L'eliminazione di Ali Larijani, insieme a quella di Gholamreza Soleimani, capo dei Basiji, è una svolta strategica, un invito, un'apertura della fase della guerra in cui la gente possa avanzare verso il tentativo di prendere il potere attraverso la rivoluzione nelle strade e, finalmente, effettuare un cambio di regime. Netanyahu l'ha detto nel suo messaggio di annuncio dell'operazione: «Abbiamo agito per destabilizzare il regime così da dare al popolo iraniano la possibilità di rimuoverlo». È il vostro turno. E ha augurato un nuovo anno di libertà. Potrebbe anche avere qualche sviluppo nelle prossime ore con i fuochi tradizionali della festa zoroastriana Chaharshanbe proibiti dal regime: Reza Pahlavi ha invitato intanto a uscire e a accendere i fuochi.
Con Larijani, Israele porge al popolo iraniano una seconda decapitazione del regime dopo Khamenei: è stato un gioco d'azzardo, sul filo dei minuti, a duemila chilometri di distanza, sulla base di informazioni preziose quanto lo è l'aiuto che il Mossad riceve senza intervallo dagli iraniani che vogliono la fine del regime. Ali Larijani si era esibito fra la gente nella marcia di venerdì per il giorno di Al Quds e poi firmando un documento in memoria dei marinai iraniani caduti in cui si dichiarava pronto alla morte da shahid alla ricerca della santità. Era il rappresentante più importante del regime. Capo dall'agosto 2025 del Consiglio Supremo Nazionale per la Sicurezza, era parte dominante delle decisioni del regime: guidava la strategia imperiale dell'Iran, la decisione di distruggere Israele tramite i proxy pagati per uccidere, la corsa al nucleare, il rifiuto della tregua con Trump sulla rinuncia alla bomba, l'attacco ai Paesi arabi. Era un boia senza freni morali, senza il quale non si sarebbe presa la decisione di uccidere, negli anni, chiunque cercasse la libertà dal regime, dissidenti, donne, gay. La gigantesca strage delle decine di migliaia è certamente riferibile a lui, e suo complice essenziale è stato il capo dei basiji a sua volta eliminato a Teheran, Gholamreza Soleimani. La sua milizia è il terrore di ogni cittadino, il bullo armato e sanguinario col turbante che arriva sulla motocicletta carico di morte. Mentre Soleimani veniva giustiziato insieme al suo vice Qasim Qureshi, un migliaio di basiji venivano eliminati in varie città iraniane, gli assassini che terrorizzano i giovani sono impauriti e ridotti di numero.

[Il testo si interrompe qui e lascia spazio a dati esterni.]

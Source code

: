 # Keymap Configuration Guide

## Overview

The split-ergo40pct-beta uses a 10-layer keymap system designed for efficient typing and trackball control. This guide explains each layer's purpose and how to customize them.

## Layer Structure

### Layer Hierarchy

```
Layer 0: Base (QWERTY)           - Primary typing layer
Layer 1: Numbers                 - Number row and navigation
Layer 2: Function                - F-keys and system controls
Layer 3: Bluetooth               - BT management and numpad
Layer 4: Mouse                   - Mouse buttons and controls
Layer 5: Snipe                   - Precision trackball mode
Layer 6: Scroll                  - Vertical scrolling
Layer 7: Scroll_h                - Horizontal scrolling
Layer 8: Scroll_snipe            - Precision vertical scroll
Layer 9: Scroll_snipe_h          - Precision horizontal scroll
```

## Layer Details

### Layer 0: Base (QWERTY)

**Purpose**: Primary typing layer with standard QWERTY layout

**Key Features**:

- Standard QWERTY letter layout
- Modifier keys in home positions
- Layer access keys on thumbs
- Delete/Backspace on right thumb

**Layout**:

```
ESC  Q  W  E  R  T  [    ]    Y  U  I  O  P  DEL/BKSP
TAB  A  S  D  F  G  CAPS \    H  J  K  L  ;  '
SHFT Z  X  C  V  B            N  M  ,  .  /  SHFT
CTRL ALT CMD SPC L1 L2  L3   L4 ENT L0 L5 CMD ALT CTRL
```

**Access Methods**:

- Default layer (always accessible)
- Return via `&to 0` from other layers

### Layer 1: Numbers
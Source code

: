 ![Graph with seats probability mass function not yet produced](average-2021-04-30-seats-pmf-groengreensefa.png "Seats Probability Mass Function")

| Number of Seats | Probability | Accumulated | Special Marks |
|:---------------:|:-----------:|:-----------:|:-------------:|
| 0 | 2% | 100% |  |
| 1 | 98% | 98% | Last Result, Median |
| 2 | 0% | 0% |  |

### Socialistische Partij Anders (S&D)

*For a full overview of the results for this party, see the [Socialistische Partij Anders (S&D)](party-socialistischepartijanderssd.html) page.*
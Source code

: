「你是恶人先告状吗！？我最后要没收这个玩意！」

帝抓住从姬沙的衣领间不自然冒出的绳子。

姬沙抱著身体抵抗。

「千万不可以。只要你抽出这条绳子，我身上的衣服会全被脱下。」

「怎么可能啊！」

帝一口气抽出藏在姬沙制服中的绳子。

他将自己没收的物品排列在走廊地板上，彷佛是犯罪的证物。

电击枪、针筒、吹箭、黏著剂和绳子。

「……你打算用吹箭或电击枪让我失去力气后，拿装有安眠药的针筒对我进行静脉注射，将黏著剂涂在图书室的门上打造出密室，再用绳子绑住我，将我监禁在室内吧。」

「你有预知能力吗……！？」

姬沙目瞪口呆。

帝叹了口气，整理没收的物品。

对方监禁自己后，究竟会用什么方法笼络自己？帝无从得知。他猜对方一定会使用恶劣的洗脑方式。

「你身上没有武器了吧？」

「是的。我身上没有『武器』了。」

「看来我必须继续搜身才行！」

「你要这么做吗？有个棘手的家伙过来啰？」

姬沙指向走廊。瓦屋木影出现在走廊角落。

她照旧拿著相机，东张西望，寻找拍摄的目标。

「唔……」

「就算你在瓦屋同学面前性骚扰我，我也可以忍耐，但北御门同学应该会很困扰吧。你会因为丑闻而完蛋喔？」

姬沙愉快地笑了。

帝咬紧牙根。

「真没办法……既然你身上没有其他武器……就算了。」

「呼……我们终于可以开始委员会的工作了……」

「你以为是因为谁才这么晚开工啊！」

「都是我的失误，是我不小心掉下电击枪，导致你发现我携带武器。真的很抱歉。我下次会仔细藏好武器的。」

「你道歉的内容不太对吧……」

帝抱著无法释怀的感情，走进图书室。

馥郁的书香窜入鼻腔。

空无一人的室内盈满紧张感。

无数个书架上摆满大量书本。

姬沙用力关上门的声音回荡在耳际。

Larijani non era divenuto Guida Suprema solo per la mancanza di una carica religiosa, ma era il solo che potesse comandare contemporaneamente l'IRGC, le Guardie della Rivoluzione, e Mojtaba Khamenei, o quel che resta di lui. Larijani, mentre condannava pubblicamente a morte Israele e gli Usa, amava tuttavia posare da moderato. La sua famiglia era ricca e corrotta, suo fratello un importante giudice. La figlia è un'assistente professore all'università di Atlanta e suo nipote alla Glasgow Caledonian University, lui al contrario ha massacrato i suoi compatrioti nelle ondate di repressione dal 2009 a oggi. Un astuto politico dedito a bloccare il popolo togliendo libertà e mezzi di comunicazione.
Anche ieri sono stati arrestati stranieri e iraniani e tagliate le istallazioni Star Link. Se la sua sparizione dalla scena aiuterà a superare la paura dopo le recenti stragi, non si può prevedere. Ma almeno ora la gente si sente aiutata, osservata, forse accenderà il fuoco zoroastriano. Tanti auguri.